Осунешься тут, пожалуй…
Но самое смешное, что Антон оказался прав! Ведь в конце концов именно он покончил с Ниной – однако какую ужасную цену заплатил за это… Инна до головной боли искала разгадку той невероятной случайности, что Нина так своевременно оказалась в его машине. Это была какая-то фантастика или дар судьбы! Ведь когда Жека позвонил в ту ночь откуда-то с заволжской трассы и дрожащим голосом сообщил, что они не довезли Нину до Горьковского моря, потому что машину остановил патруль и им чудом удалось бежать, однако Нину менты освободили, – казалось, что все кончено и остается поскорее отказаться от всех своих бредовых замыслов, проститься с несбыточными мечтами.
Антон даже не сказал ничего, выслушав сообщение Жеки. Люто блеснул глазами – и выскочил из квартиры, понесся куда-то сломя голову. Как Инна пережила ту ночь и следующий день, ничего не зная о нем, – даже сейчас страшно все это вспоминать. А потом, вечером, увидела в «Итогах дня» сюжет о катастрофе на Чкаловском шоссе: водитель «Форда» тяжело ранен, а его пассажирка сгорела заживо, так же как неизвестный шофер джипа…

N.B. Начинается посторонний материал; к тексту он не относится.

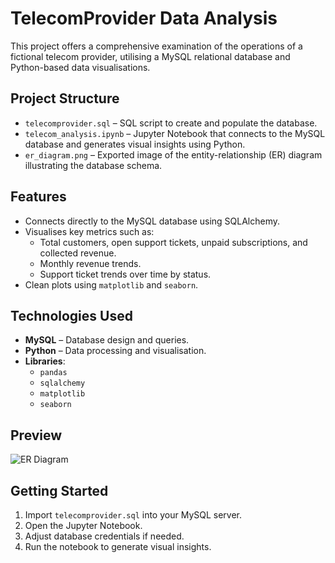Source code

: # TelecomProvider Data Analysis

This project offers a comprehensive examination of the operations of a fictional telecom provider, utilising a MySQL relational database and Python-based data visualisations.

## Project Structure

* `telecomprovider.sql` – SQL script to create and populate the database.
* `telecom_analysis.ipynb` – Jupyter Notebook that connects to the MySQL database and generates visual insights using Python.
* `er_diagram.png` – Exported image of the entity-relationship (ER) diagram illustrating the database schema.

## Features

* Connects directly to the MySQL database using SQLAlchemy.
* Visualises key metrics such as:
  * Total customers, open support tickets, unpaid subscriptions, and collected revenue.
  * Monthly revenue trends.
  * Support ticket trends over time by status.
* Clean plots using `matplotlib` and `seaborn`.

## Technologies Used

* **MySQL** – Database design and queries.
* **Python** – Data processing and visualisation.
* **Libraries**:
  * `pandas`
  * `sqlalchemy`
  * `matplotlib`
  * `seaborn`

## Preview

![ER Diagram](er_diagram.png)

## Getting Started

1. Import `telecomprovider.sql` into your MySQL server.
2. Open the Jupyter Notebook.
3. Adjust database credentials if needed.
4. Run the notebook to generate visual insights.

Но вот прошла неделя, а она все еще не знает никаких подробностей об этой ночи. Антон ничего не вспомнил – во всяком случае, он так говорит.
Инна резко отвернулась от очередного зеркала. Она уже и на себя-то поглядывает недоверчиво, что ж странного, если не доверяет Антону?

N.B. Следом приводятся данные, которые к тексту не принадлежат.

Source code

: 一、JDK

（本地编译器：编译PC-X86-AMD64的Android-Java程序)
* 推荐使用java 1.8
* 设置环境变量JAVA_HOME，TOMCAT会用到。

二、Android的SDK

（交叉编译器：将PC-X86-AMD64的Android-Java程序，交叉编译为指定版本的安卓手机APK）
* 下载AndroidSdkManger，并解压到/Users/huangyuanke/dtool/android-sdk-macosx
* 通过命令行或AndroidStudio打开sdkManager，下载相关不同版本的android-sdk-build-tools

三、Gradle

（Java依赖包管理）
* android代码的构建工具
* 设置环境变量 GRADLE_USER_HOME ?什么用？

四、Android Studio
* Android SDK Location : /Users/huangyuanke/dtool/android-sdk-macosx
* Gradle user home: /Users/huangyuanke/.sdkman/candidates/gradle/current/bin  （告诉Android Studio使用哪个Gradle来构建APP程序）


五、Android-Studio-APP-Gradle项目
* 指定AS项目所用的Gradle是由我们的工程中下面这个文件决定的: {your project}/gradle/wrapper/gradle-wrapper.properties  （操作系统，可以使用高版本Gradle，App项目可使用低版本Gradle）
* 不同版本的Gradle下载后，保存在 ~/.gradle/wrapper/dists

Нет, это странно! Это дико!
Даже когда между ними впервые встала смерть – нечаянное убийство Соньки, – это их не испугало. Вместе придумали план, вместе уговаривали Риту не менять показания, убеждая, что ей никто не поверит, что все равно придется сидеть, но она только испортит жизнь Антону: его уволят с работы, а это не сможет не сказаться на благополучии Лапки. Ведь Рита не очень хорошо помнит, что произошло с Соней… Может быть, это было так, а может, и не так, кто знает…

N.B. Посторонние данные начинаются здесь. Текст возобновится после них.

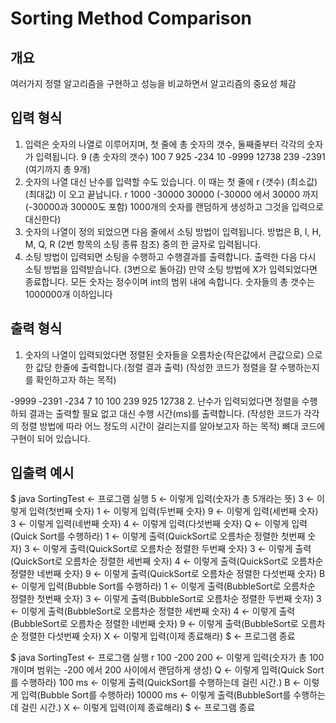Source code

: # Sorting Method Comparison

## 개요
여러가지 정렬 알고리즘을 구현하고 성능을 비교하면서 알고리즘의 중요성 체감

## 입력 형식
1.	입력은 숫자의 나열로 이루어지며, 첫 줄에 총 숫자의 갯수, 둘째줄부터 각각의 숫자가 입력됩니다.
9              (총 숫자의 갯수)
100
7
925
-234
10
-9999
12738
239
-2391          (여기까지 총 9개)
2.	숫자의 나열 대신 난수를 입력할 수도 있습니다. 이 때는 첫 줄에 r (갯수) (최소값) (최대값) 이 오고 끝납니다.
r 1000 -30000 30000        (-30000 에서 30000 까지(-30000과 30000도 포함) 1000개의 숫자를 랜덤하게 생성하고 그것을 입력으로 대신한다)
3.	숫자의 나열이 정의 되었으면 다음 줄에서 소팅 방법이 입력됩니다.
방법은 B, I, H, M, Q, R (2번 항목의 소팅 종류 참조) 중의 한 글자로 입력됩니다.
4.	소팅 방법이 입력되면 소팅을 수행하고 수행결과를 출력합니다.
출력한 다음 다시 소팅 방법을 입력받습니다. (3번으로 돌아감)
만약 소팅 방법에 X가 입력되었다면 종료합니다.
모든 숫자는 정수이며 int의 범위 내에 속합니다. 숫자들의 총 갯수는 1000000개 이하입니다

## 출력 형식
1.	숫자의 나열이 입력되었다면 정렬된 숫자들을 오름차순(작은값에서 큰값으로) 으로 한 값당 한줄에 출력합니다.(정렬 결과 출력)
(작성한 코드가 정렬을 잘 수행하는지를 확인하고자 하는 목적)

-9999
-2391
-234
7
10
100
239
925
12738
2.	난수가 입력되었다면 정렬을 수행하되 결과는 출력할 필요 없고 대신 수행 시간(ms)를 출력합니다.
(작성한 코드가 각각의 정렬 방법에 따라 어느 정도의 시간이 걸리는지를 알아보고자 하는 목적)
뼈대 코드에 구현이 되어 있습니다.

## 입출력 예시

$ java SortingTest        					← 프로그램 실행
5                        	 ← 이렇게 입력(숫자가 총 5개라는 뜻)
3                         				← 이렇게 입력(첫번째 숫자)
1                         			← 이렇게 입력(두번째 숫자)
9                         				← 이렇게 입력(세번째 숫자)
3                         				← 이렇게 입력(네번째 숫자)
4                        			  ← 이렇게 입력(다섯번째 숫자)
Q                         		← 이렇게 입력(Quick Sort를 수행하라)
1                  ← 이렇게 출력(QuickSort로 오름차순 정렬한 첫번째 숫자)
3                  ← 이렇게 출력(QuickSort로 오름차순 정렬한 두번째 숫자)
3                  ← 이렇게 출력(QuickSort로 오름차순 정렬한 세번째 숫자)
4                  ← 이렇게 출력(QuickSort로 오름차순 정렬한 네번째 숫자)
9                ← 이렇게 출력(QuickSort로 오름차순 정렬한 다섯번째 숫자)
B               		  ← 이렇게 입력(Bubble Sort를 수행하라)
1                 ← 이렇게 출력(BubbleSort로 오름차순 정렬한 첫번째 숫자)
3                 ← 이렇게 출력(BubbleSort로 오름차순 정렬한 두번째 숫자)
3                 ← 이렇게 출력(BubbleSort로 오름차순 정렬한 세번째 숫자)
4                 ← 이렇게 출력(BubbleSort로 오름차순 정렬한 네번째 숫자)
9               ← 이렇게 출력(BubbleSort로 오름차순 정렬한 다섯번째 숫자)
X                        			 ← 이렇게 입력(이제 종료해라)
$                        					 ← 프로그램 종료


$ java SortingTest       				 ← 프로그램 실행
r 100 -200 200   ← 이렇게 입력(숫자가 총 100개이며 범위는 -200 에서 200 사이에서 랜덤하게 생성)
Q                         		← 이렇게 입력(Quick Sort를 수행하라)
100 ms                   ← 이렇게 출력(QuickSort를 수행하는데 걸린 시간.)
B                      	   ← 이렇게 입력(Bubble Sort를 수행하라)
10000 ms               ← 이렇게 출력(BubbleSort를 수행하는데 걸린 시간.)
X                      			   ← 이렇게 입력(이제 종료해라)
$                         				← 프로그램 종료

Была пьяна? Была. Не соображала, что делает? Не соображала! И даже если она будет стоять на своем, совсем не факт, что суд всерьез воспримет эти новые показания. А вот если промолчит…
Если Рита промолчит, Антон сделает все, чтобы через эти пять лет, которые ей дадут – не больше, точно, что не больше! – она вышла из тюрьмы состоятельной женщиной. Двадцать тысяч долларов – это ж баснословные деньги для женщины, которая захочет начать жизнь с чистой страницы!
Конечно, Антон не мог сказать это Рите открытым текстом. Но ведь Инна была ее адвокатом… Она была хорошим адвокатом и делала все, чтобы облегчить участь этой несчастной в общем-то женщины, к которой у нее сначала не было никакого зла, а даже проблескивала жалость. Она передала Рите предложение мужа и надеялась, что в ее голосе звучит при этом истинное сочувствие.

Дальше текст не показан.